Saved data entries:
Segment Open

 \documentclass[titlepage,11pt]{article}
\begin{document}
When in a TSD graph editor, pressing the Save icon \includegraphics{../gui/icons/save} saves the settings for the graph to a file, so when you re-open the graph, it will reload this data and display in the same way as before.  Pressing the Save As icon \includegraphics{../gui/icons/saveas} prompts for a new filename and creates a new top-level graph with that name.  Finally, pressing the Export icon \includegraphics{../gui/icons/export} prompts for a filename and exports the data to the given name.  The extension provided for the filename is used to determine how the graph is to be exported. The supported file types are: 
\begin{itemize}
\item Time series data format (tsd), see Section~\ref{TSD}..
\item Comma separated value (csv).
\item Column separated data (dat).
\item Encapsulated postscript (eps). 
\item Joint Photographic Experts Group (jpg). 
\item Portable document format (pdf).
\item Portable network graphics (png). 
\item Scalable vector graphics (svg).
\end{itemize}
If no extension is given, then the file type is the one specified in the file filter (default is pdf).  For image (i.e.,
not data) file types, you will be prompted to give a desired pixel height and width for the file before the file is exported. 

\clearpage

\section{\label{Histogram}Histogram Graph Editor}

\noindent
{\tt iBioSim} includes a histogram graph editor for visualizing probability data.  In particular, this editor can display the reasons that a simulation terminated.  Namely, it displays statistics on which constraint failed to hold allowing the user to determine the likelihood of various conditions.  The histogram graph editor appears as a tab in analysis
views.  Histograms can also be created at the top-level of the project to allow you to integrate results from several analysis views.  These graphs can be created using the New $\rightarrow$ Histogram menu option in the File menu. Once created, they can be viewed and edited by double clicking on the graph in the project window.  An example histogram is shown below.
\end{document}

Segment Closed
Segment Open

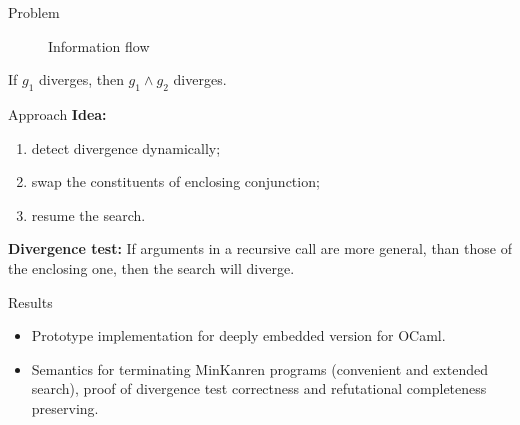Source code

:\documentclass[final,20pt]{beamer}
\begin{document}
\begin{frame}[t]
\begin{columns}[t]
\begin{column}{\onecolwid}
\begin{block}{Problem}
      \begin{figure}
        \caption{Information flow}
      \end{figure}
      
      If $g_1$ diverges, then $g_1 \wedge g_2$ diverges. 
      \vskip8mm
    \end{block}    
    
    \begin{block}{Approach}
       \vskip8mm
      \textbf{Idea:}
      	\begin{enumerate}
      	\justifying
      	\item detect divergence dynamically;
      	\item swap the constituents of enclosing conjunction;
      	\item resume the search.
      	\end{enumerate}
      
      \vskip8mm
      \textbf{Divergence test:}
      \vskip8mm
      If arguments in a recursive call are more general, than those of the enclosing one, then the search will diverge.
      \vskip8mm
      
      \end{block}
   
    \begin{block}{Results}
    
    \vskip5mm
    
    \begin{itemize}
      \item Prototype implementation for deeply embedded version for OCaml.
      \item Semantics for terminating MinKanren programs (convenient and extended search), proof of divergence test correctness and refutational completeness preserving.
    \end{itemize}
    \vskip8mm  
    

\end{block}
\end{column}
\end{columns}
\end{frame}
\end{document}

Segment Closed

◆ INSTRUCTIONS FOR THE TASK
Wherever the word "extension" appears in the entries above, copy that whole line.

◆ SOLUTION TO THE PROBLEM
When in a TSD graph editor, pressing the Save icon \includegraphics{../gui/icons/save} saves the settings for the graph to a file, so when you re-open the graph, it will reload this data and display in the same way as before.  Pressing the Save As icon \includegraphics{../gui/icons/saveas} prompts for a new filename and creates a new top-level graph with that name.  Finally, pressing the Export icon \includegraphics{../gui/icons/export} prompts for a filename and exports the data to the given name.  The extension provided for the filename is used to determine how the graph is to be exported. The supported file types are: 
If no extension is given, then the file type is the one specified in the file filter (default is pdf).  For image (i.e.,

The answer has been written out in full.